MOVIE

Dalston Victoria

MOVIE is an outfit that can only be described as a band from another era. Musically, visually and aesthetically they stand out from the crowd of London-based bands by being easy to draw comparisons to, yet hard to define. They seemingly materialized from a parallel dimension in which every art school graduate and every pop and cultural phenomenon from the 60s to the 00s has been synthesized into an era made of endless zeniths.

After a string of audio and video material trailed their way through the past year, the band has finally released their debut EP Tusk Vegas, a collection of cool-headed flair and timeless records. The release, being a good reason to celebrate in Dalston’s Vic, gathered an eager crowd on a freezing Monday night into the solitary East London pub.
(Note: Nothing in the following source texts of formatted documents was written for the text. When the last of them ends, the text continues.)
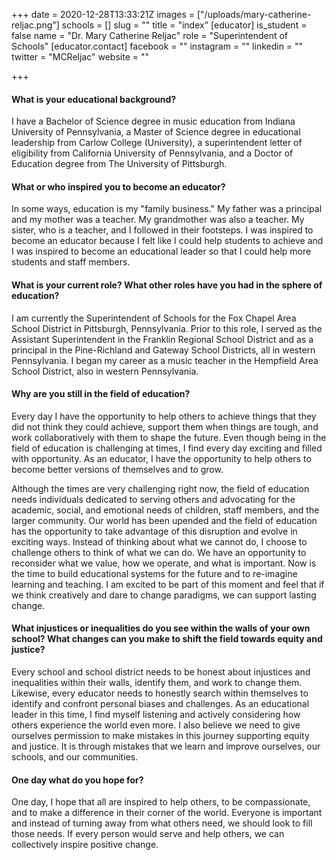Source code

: +++
date = 2020-12-28T13:33:21Z
images = ["/uploads/mary-catherine-reljac.png"]
schools = []
slug = ""
title = "index"
[educator]
is_student = false
name = "Dr. Mary Catherine Reljac"
role = "Superintendent of Schools"
[educator.contact]
facebook = ""
instagram = ""
linkedin = ""
twitter = "MCReljac"
website = ""

+++
#### What is your educational background?

I have a Bachelor of Science degree in music education from Indiana University of Pennsylvania, a Master of Science degree in educational leadership from Carlow College (University), a superintendent letter of eligibility from California University of Pennsylvania, and a Doctor of Education degree from The University of Pittsburgh.

#### What or who inspired you to become an educator?

In some ways, education is my "family business." My father was a principal and my mother was a teacher. My grandmother was also a teacher. My sister, who is a teacher, and I followed in their footsteps. I was inspired to become an educator because I felt like I could help students to achieve and I was inspired to become an educational leader so that I could help more students and staff members.

#### What is your current role? What other roles have you had in the sphere of education?

I am currently the Superintendent of Schools for the Fox Chapel Area School District in Pittsburgh, Pennsylvania. Prior to this role, I served as the Assistant Superintendent in the Franklin Regional School District and as a principal in the Pine-Richland and Gateway School Districts, all in western Pennsylvania. I began my career as a music teacher in the Hempfield Area School District, also in western Pennsylvania.

#### Why are you still in the field of education?

Every day I have the opportunity to help others to achieve things that they did not think they could achieve, support them when things are tough, and work collaboratively with them to shape the future. Even though being in the field of education is challenging at times, I find every day exciting and filled with opportunity. As an educator, I have the opportunity to help others to become better versions of themselves and to grow.

Although the times are very challenging right now, the field of education needs individuals dedicated to serving others and advocating for the academic, social, and emotional needs of children, staff members, and the larger community. Our world has been upended and the field of education has the opportunity to take advantage of this disruption and evolve in exciting ways. Instead of thinking about what we cannot do, I choose to challenge others to think of what we can do. We have an opportunity to reconsider what we value, how we operate, and what is important. Now is the time to build educational systems for the future and to re-imagine learning and teaching. I am excited to be part of this moment and feel that if we think creatively and dare to change paradigms, we can support lasting change.

#### What injustices or inequalities do you see within the walls of your own school? What changes can you make to shift the field towards equity and justice?

Every school and school district needs to be honest about injustices and inequalities within their walls, identify them, and work to change them. Likewise, every educator needs to honestly search within themselves to identify and confront personal biases and challenges. As an educational leader in this time, I find myself listening and actively considering how others experience the world even more. I also believe we need to give ourselves permission to make mistakes in this journey supporting equity and justice. It is through mistakes that we learn and improve ourselves, our schools, and our communities.

#### One day what do you hope for?

One day, I hope that all are inspired to help others, to be compassionate, and to make a difference in their corner of the world. Everyone is important and instead of turning away from what others need, we should look to fill those needs. If every person would serve and help others, we can collectively inspire positive change.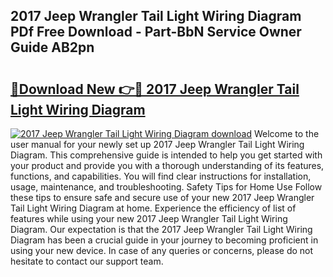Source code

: ## 2017 Jeep Wrangler Tail Light Wiring Diagram PDf Free Download - Part-BbN Service Owner Guide AB2pn

# <h2><a href="http://dfkyqh.blite.top/?on=2017+Jeep+Wrangler+Tail+Light+Wiring+Diagram">🔗Download New 👉🔴 2017 Jeep Wrangler Tail Light Wiring Diagram</a></h2>

[![2017 Jeep Wrangler Tail Light Wiring Diagram download](https://i.imgur.com/lujVjoI.png)](http://dfkyqh.blite.top/?on=2017+Jeep+Wrangler+Tail+Light+Wiring+Diagram)
Welcome to the user manual for your newly set up 2017 Jeep Wrangler Tail Light Wiring Diagram. This comprehensive guide is intended to help you get started with your product and provide you with a thorough understanding of its features, functions, and capabilities. You will find clear instructions for installation, usage, maintenance, and troubleshooting. Safety Tips for Home Use Follow these tips to ensure safe and secure use of your new 2017 Jeep Wrangler Tail Light Wiring Diagram at home. Experience the efficiency of list of features while using your new 2017 Jeep Wrangler Tail Light Wiring Diagram. Our expectation is that the 2017 Jeep Wrangler Tail Light Wiring Diagram has been a crucial guide in your journey to becoming proficient in using your new device. In case of any queries or concerns, please do not hesitate to contact our support team.
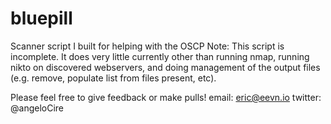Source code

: # bluepill
Scanner script I built for helping with the OSCP
Note: This script is incomplete. It does very little currently other than running nmap, running nikto on discovered webservers, and doing management of the output files (e.g. remove, populate list from files present, etc).

Please feel free to give feedback or make pulls!
email: eric@eevn.io
twitter: @angeloCire
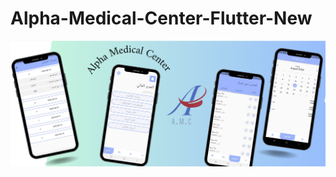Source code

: # Alpha-Medical-Center-Flutter-New
![image alt](https://github.com/ramasabaa7/alpha-medical-center-app/blob/18c5df60188fdb624a575722d29bf08662d728d1/alphaapp.png)
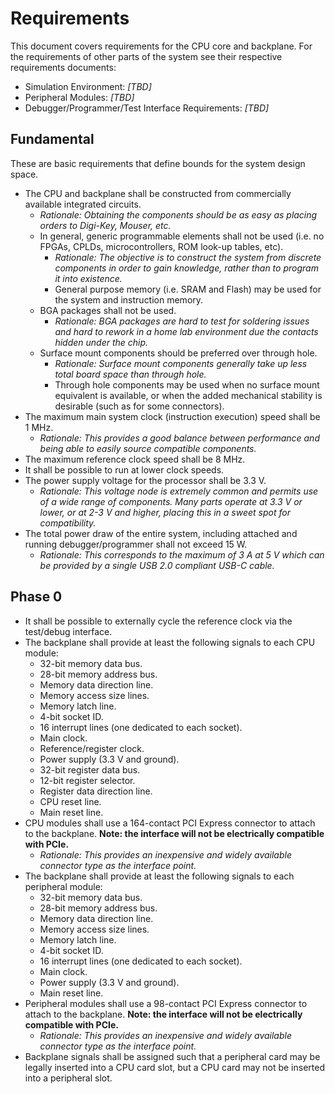 # Requirements

This document covers requirements for the CPU core and backplane.  For the requirements of other parts of the system see
their respective requirements documents:

 * Simulation Environment: *[TBD]*
 * Peripheral Modules: *[TBD]*
 * Debugger/Programmer/Test Interface Requirements: *[TBD]*

## Fundamental

These are basic requirements that define bounds for the system design space.

 * The CPU and backplane shall be constructed from commercially available integrated circuits.
    * *Rationale: Obtaining the components should be as easy as placing orders to Digi-Key, Mouser, etc.*
    * In general, generic programmable elements shall not be used (i.e. no FPGAs, CPLDs, microcontrollers, ROM look-up
      tables, etc).
      * *Rationale: The objective is to construct the system from discrete components in order to gain knowledge, rather
        than to program it into existence.*
      * General purpose memory (i.e. SRAM and Flash) may be used for the system and instruction memory.
    * BGA packages shall not be used.
      * *Rationale: BGA packages are hard to test for soldering issues and hard to rework in a home lab environment due
        the contacts hidden under the chip.*
    * Surface mount components should be preferred over through hole.
      * *Rationale: Surface mount components generally take up less total board space than through hole.*
      * Through hole components may be used when no surface mount equivalent is available, or when the added mechanical
        stability is desirable (such as for some connectors).
 * The maximum main system clock (instruction execution) speed shall be 1 MHz.
    * *Rationale: This provides a good balance between performance and being able to easily source compatible
      components.*
 * The maximum reference clock speed shall be 8 MHz.
 * It shall be possible to run at lower clock speeds.
 * The power supply voltage for the processor shall be 3.3 V.
    * *Rationale: This voltage node is extremely common and permits use of a wide range of components.  Many parts
      operate at 3.3 V or lower, or at 2-3 V and higher, placing this in a sweet spot for compatibility.*
 * The total power draw of the entire system, including attached and running debugger/programmer shall not exceed 15 W.
    * *Rationale: This corresponds to the maximum of 3 A at 5 V which can be provided by a single USB 2.0 compliant
      USB-C cable.*

## Phase 0

 * It shall be possible to externally cycle the reference clock via the test/debug interface.
 * The backplane shall provide at least the following signals to each CPU module:
    * 32-bit memory data bus.
    * 28-bit memory address bus.
    * Memory data direction line.
    * Memory access size lines.
    * Memory latch line.
    * 4-bit socket ID.
    * 16 interrupt lines (one dedicated to each socket).
    * Main clock.
    * Reference/register clock.
    * Power supply (3.3 V and ground).
    * 32-bit register data bus.
    * 12-bit register selector.
    * Register data direction line.
    * CPU reset line.
    * Main reset line.
 * CPU modules shall use a 164-contact PCI Express connector to attach to the backplane. **Note: the interface will not
   be electrically compatible with PCIe.**
   * *Rationale: This provides an inexpensive and widely available connector type as the interface point.*
 * The backplane shall provide at least the following signals to each peripheral module:
    * 32-bit memory data bus.
    * 28-bit memory address bus.
    * Memory data direction line.
    * Memory access size lines.
    * Memory latch line.
    * 4-bit socket ID.
    * 16 interrupt lines (one dedicated to each socket).
    * Main clock.
    * Power supply (3.3 V and ground).
    * Main reset line.
 * Peripheral modules shall use a 98-contact PCI Express connector to attach to the backplane. **Note: the interface
   will not be electrically compatible with PCIe.**
   * *Rationale: This provides an inexpensive and widely available connector type as the interface point.*
 * Backplane signals shall be assigned such that a peripheral card may be legally inserted into a CPU card slot, but a
   CPU card may not be inserted into a peripheral slot.

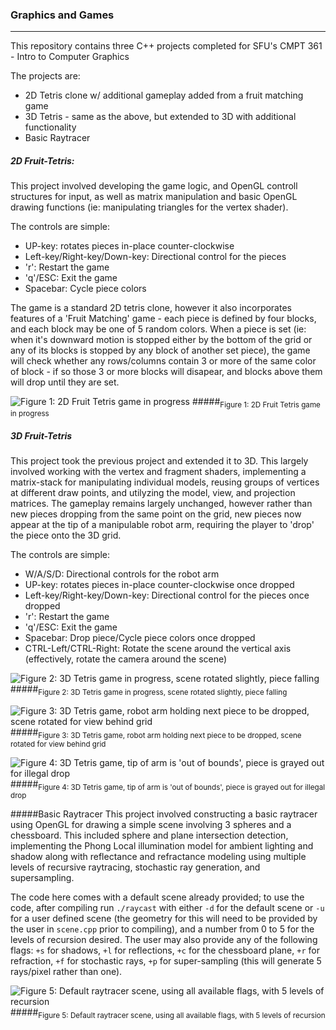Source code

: ### Graphics and Games
---

This repository contains three C++ projects completed for SFU's CMPT 361 - Intro to Computer Graphics

The projects are:  
* 2D Tetris clone w/ additional gameplay added from a fruit matching game
* 3D Tetris - same as the above, but extended to 3D with additional functionality
* Basic Raytracer

##### 2D Fruit-Tetris:  
This project involved developing the game logic, and OpenGL controll structures for input, as well as matrix manipulation 
and basic OpenGL drawing functions (ie: manipulating triangles for the vertex shader).

The controls are simple:
* UP-key: rotates pieces in-place counter-clockwise
* Left-key/Right-key/Down-key: Directional control for the pieces
* 'r': Restart the game
* 'q'/ESC: Exit the game
* Spacebar: Cycle piece colors

The game is a standard 2D tetris clone, however it also incorporates features of a 'Fruit Matching' game - each piece is 
defined by four blocks, and each block may be one of 5 random colors. When a piece is set (ie: when it's downward motion 
is stopped either by the bottom of the grid or any of its blocks is stopped by any block of another set piece), the game 
will check whether any rows/columns contain 3 or more of the same color of block - if so those 3 or more blocks will 
disapear, and blocks above them will drop until they are set.

![Figure 1: 2D Fruit Tetris game in progress](https://raw.githubusercontent.com/jonnykantor/Images-and-Screengrabs/master/Graphics/2d_tetris.png)
#####<sub>Figure 1: 2D Fruit Tetris game in progress</sub>

##### 3D Fruit-Tetris
This project took the previous project and extended it to 3D. This largely involved working with the vertex and fragment 
shaders, implementing a matrix-stack for manipulating individual models, reusing groups of vertices at different draw points, and utilyzing the model, view, and projection matrices.
The gameplay remains largely unchanged, however rather than new pieces dropping from the same point on the grid, new pieces now
appear at the tip of a manipulable robot arm, requiring the player to 'drop' the piece onto the 3D grid.

The controls are simple:
* W/A/S/D: Directional controls for the robot arm
* UP-key: rotates pieces in-place counter-clockwise once dropped
* Left-key/Right-key/Down-key: Directional control for the pieces once dropped
* 'r': Restart the game
* 'q'/ESC: Exit the game
* Spacebar: Drop piece/Cycle piece colors once dropped
* CTRL-Left/CTRL-Right: Rotate the scene around the vertical axis (effectively, rotate the camera around the scene)

![Figure 2: 3D Tetris game in progress, scene rotated slightly, piece falling](https://raw.githubusercontent.com/jonnykantor/Images-and-Screengrabs/master/Graphics/3d_rotated_falling.png)
#####<sub>Figure 2: 3D Tetris game in progress, scene rotated slightly, piece falling</sub>

![Figure 3: 3D Tetris game, robot arm holding next piece to be dropped, scene rotated for view behind grid](https://raw.githubusercontent.com/jonnykantor/Images-and-Screengrabs/master/Graphics/3d_Arm_Holding.png)
#####<sub>Figure 3: 3D Tetris game, robot arm holding next piece to be dropped, scene rotated for view behind grid</sub>

![Figure 4: 3D Tetris game, tip of arm is 'out of bounds', piece is grayed out for illegal drop](https://raw.githubusercontent.com/jonnykantor/Images-and-Screengrabs/master/Graphics/3d_Out_of_bounds.png)
#####<sub>Figure 4: 3D Tetris game, tip of arm is 'out of bounds', piece is grayed out for illegal drop</sub>

#####Basic Raytracer
This project involved constructing a basic raytracer using OpenGL for drawing a simple scene involving 3 spheres and a chessboard. This included sphere and plane intersection detection, implementing the Phong Local illumination model for ambient lighting and shadow along with reflectance and refractance modeling using multiple levels of recursive raytracing, stochastic ray generation, and supersampling.

The code here comes with a default scene already provided; to use the code, after compiling run `./raycast` with either `-d` for the default scene or `-u` for a user defined scene (the geometry for this will need to be provided by the user in `scene.cpp` prior to compiling), and a number from 0 to 5 for the levels of recursion desired. The user may also provide any of the following flags: `+s` for shadows, `+l` for reflections, `+c` for the chessboard plane, `+r` for refraction, `+f` for stochastic rays, `+p` for super-sampling (this will generate 5 rays/pixel rather than one).

![Figure 5: Default raytracer scene, using all available flags, with 5 levels of recursion](https://raw.githubusercontent.com/jonnykantor/Images-and-Screengrabs/master/Graphics/scene.bmp)
#####<sub>Figure 5: Default raytracer scene, using all available flags, with 5 levels of recursion</sub>
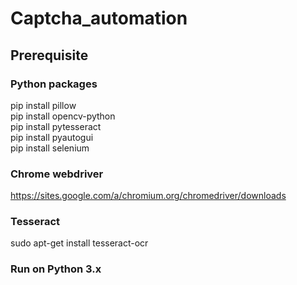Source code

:# Captcha_automation
## Prerequisite</br>
### Python packages</br>
pip install pillow</br>
pip install opencv-python</br>
pip install pytesseract</br>
pip install pyautogui</br>
pip install selenium</br>
### Chrome webdriver</br>
https://sites.google.com/a/chromium.org/chromedriver/downloads

### Tesseract</br>
sudo apt-get install tesseract-ocr

### Run on Python 3.x


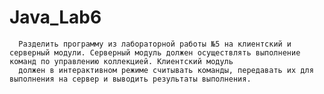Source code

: # Java_Lab6
      Разделить программу из лабораторной работы №5 на клиентский и серверный модули. Серверный модуль должен осуществлять выполнение команд по управлению коллекцией. Клиентский модуль   
      должен в интерактивном режиме считывать команды, передавать их для выполнения на сервер и выводить результаты выполнения.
Quartet Shiners preceded Movie, playing their debut show with cheeky confidence and more than a nod to Blur’s baggy and alt rock origins. Tracks like Just Got Paid exuded kitchen sink drama and autobiographical empathy which, set against the backdrop of caustic riffs and old timey accordion-esque keys, were quite the accurate personification of the crowd attending the gig.

Movie took to the stage with their backs to their oblique logo in thick black lettering laid over a bright tickle-me pink. Dressed in an array of clothing that seemed to be picked from Roxy Music and Bowie’s past glamour, the band played coyly through a muscular 8-track set.

Aside from showcasing most of the band’s electrifying EP, including the proto-genre-bending title track, there was room to introde freshly recorded material for a future debut album, and amongst the bashful banter, the gluttonous salaciousness of unreleased track Fat Bacchus emerged victorious from the inebriated atmosphere of the venue.

Movie’s lyrical content, is steeped in neorealism, with a graphic and evocative language that expresses the underlying feeling of inadequacy of their own and their peers’ lives. It is sexual frustration, anti-conformism, emotional detachment and other common themes, which seem easy to forget once under the influence of the band’s pulsating grooves.

Musically, Movie are sharp and unassailable. The rhythm section, with its compact design of cowbell-gifted disco and funk-filled bass lines and drums, accompanies the abstract movements of the glamorous new romantic synths with the multiple personalities of the guitar riffs. From detached and prickly, to warm and luxuriating, the guitars collate Movie into an unstoppable electric beast. The crowd’s voltaic reaction to Mr. Fist and Ads just goes to confirm that Movie are the pop powerhouse we’ve been missing.